University President Lee Bollinger discussed Columbia's global programs Thursday afternoon, saying the Core Curriculum needs a more international focus.
Nearly 150 students joined Bollinger and the four undergraduate deans at the event hosted by the Undergraduate Committee on Global Thought to discuss Columbia's current global scope and areas for improvement. The event comes as administrators are pushing programs for undergraduates at Columbia's global centers.
Bollinger said he'd like to see some improvements to the Core that would shift it away from its western focus after students questioned Columbia's approach to globalization.
“If I had my dream, I would take everyone who teaches the Core all around the world for a year, and we'd learn everything we could,” he said. “I bet that when we got back, we would teach it differently.”
Ben Spener, CC '14 and chair of the Undergraduate Committee on Global Thought, said that “study abroad and the Core point to a westernized, not holistic, approach to globalization and interconnectedness.”
“One of the things we need to do is basically just go out and learn what the hell is going on in the world,” Bollinger said. “We sit in this splendid isolation of the dominant power in so many ways that we haven't had the incentive, but now we have to go out and learn.”
He suggested that it is up to students to take the initiative and ask the questions that will push faculty in this direction, but also pointed to the humanities as a resource for understanding other cultures.
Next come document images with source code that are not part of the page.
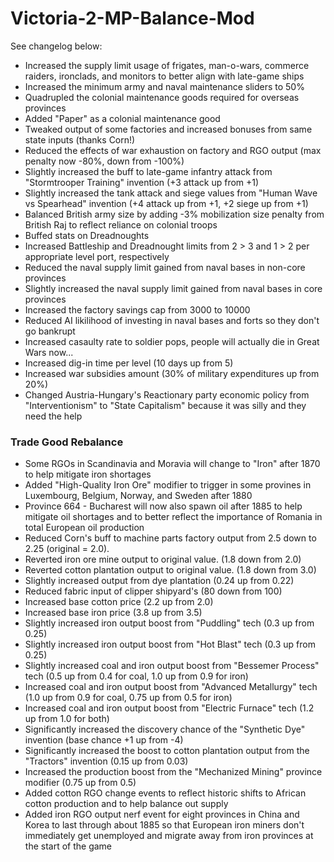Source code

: # Victoria-2-MP-Balance-Mod

See changelog below:

- Increased the supply limit usage of frigates, man-o-wars, commerce raiders, ironclads, and monitors to better align with late-game ships
- Increased the minimum army and naval maintenance sliders to 50%
- Quadrupled the colonial maintenance goods required for overseas provinces
- Added "Paper" as a colonial maintenance good
- Tweaked output of some factories and increased bonuses from same state inputs (thanks Corn!)
- Reduced the effects of war exhaustion on factory and RGO output (max penalty now -80%, down from -100%)
- Slightly increased the buff to late-game infantry attack from "Stormtrooper Training" invention (+3 attack up from +1)
- Slightly increased the tank attack and siege values from "Human Wave vs Spearhead" invention (+4 attack up from +1, +2 siege up from +1)
- Balanced British army size by adding -3% mobilization size penalty from British Raj to reflect reliance on colonial troops
- Buffed stats on Dreadnoughts
- Increased Battleship and Dreadnought limits from 2 > 3 and 1 > 2 per appropriate level port, respectively
- Reduced the naval supply limit gained from naval bases in non-core provinces
- Slightly increased the naval supply limit gained from naval bases in core provinces
- Increased the factory savings cap from 3000 to 10000
- Reduced AI likilihood of investing in naval bases and forts so they don't go bankrupt
- Increased casaulty rate to soldier pops, people will actually die in Great Wars now...
- Increased dig-in time per level (10 days up from 5)
- Increased war subsidies amount (30% of military expenditures up from 20%)
- Changed Austria-Hungary's Reactionary party economic policy from "Interventionism" to "State Capitalism" because it was silly and they need the help

### Trade Good Rebalance ###

- Some RGOs in Scandinavia and Moravia will change to "Iron" after 1870 to help mitigate iron shortages
- Added "High-Quality Iron Ore" modifier to trigger in some provines in Luxembourg, Belgium, Norway, and Sweden after 1880
- Province 664 - Bucharest will now also spawn oil after 1885 to help mitigate oil shortages and to better reflect the importance of Romania in total European oil production
- Reduced Corn's buff to machine parts factory output from 2.5 down to 2.25 (original = 2.0).
- Reverted iron ore mine output to original value. (1.8 down from 2.0)
- Reverted cotton plantation output to original value. (1.8 down from 3.0)
- Slightly increased output from dye plantation (0.24 up from 0.22)
- Reduced fabric input of clipper shipyard's (80 down from 100)
- Increased base cotton price (2.2 up from 2.0)
- Increased base iron price (3.8 up from 3.5)
- Slightly increased iron output boost from "Puddling" tech (0.3 up from 0.25)
- Slightly increased iron output boost from "Hot Blast" tech (0.3 up from 0.25)
- Slightly increased coal and iron output boost from "Bessemer Process" tech (0.5 up from 0.4 for coal, 1.0 up from 0.9 for iron)
- Increased coal and iron output boost from "Advanced Metallurgy" tech (1.0 up from 0.9 for coal, 0.75 up from 0.5 for iron)
- Increased coal and iron output boost from "Electric Furnace" tech (1.2 up from 1.0 for both)
- Significantly increased the discovery chance of the "Synthetic Dye" invention (base chance +1 up from -4)
- Significantly increased the boost to cotton plantation output from the "Tractors" invention (0.15 up from 0.03)
- Increased the production boost from the "Mechanized Mining" province modifier (0.75 up from 0.5)
- Added cotton RGO change events to reflect historic shifts to African cotton production and to help balance out supply
- Added iron RGO output nerf event for eight provinces in China and Korea to last through about 1885 so that European iron miners don't immediately get unemployed and migrate away from iron provinces at the start of the game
“I can't speak to you—I can't understand you if I don't know anything about where you're coming from,” he said.
Students were also concerned with international access to Columbia. Admissions are not need-blind for international students, and many, including Bollinger, are adamant about changing that.
“We cannot have a university with the principles we have and not have need-blind admissions for international students,” he said. “It's a very, very high priority.”
When asked about expanding online classes, Bollinger was less vocal. “It's just starting. We don't know where it will go,” he said.
Before answering students' questions at the event, Bollinger gave a lengthy introduction on Columbia's future and the implications of its global pursuits.
“I think there are at least two very powerful forces changing the world: global economic investment and the second, really, is closer to my heart,” he said. “We've invented the first global communications system in human history the third part of this, which is critical, is that these forces are creating massive global problems.”
“By definition, these issues can no longer be solved alone by one country,” Bollinger said. “That's not the world we're going to live in, and I don't think that's the world we live in now.”
Spener, who organized the event, said that Bollinger based his introduction on questions he had received beforehand and on questions asked in an October Spectator op-ed by Chris Canales.
Students said they thought the event was helpful in highlighting the school's international programs.
“I thought it was really insightful. I was really encouraged by the University's emphasis on being more global,” Jordan Mosley, CC' 17, said.
Kate Christensen, BC '14, shared his enthusiasm. “I think it's really valuable to have mic time with the president of the University, and that he really puts the onus on the students to be proactive about the things they want to change,” she said.
Bollinger also found the event to be a success and a nice way to hear what students were thinking.
“To have a discussion like this where people are very interested in the questions, to me, it's exactly what I'd hoped for,” he said.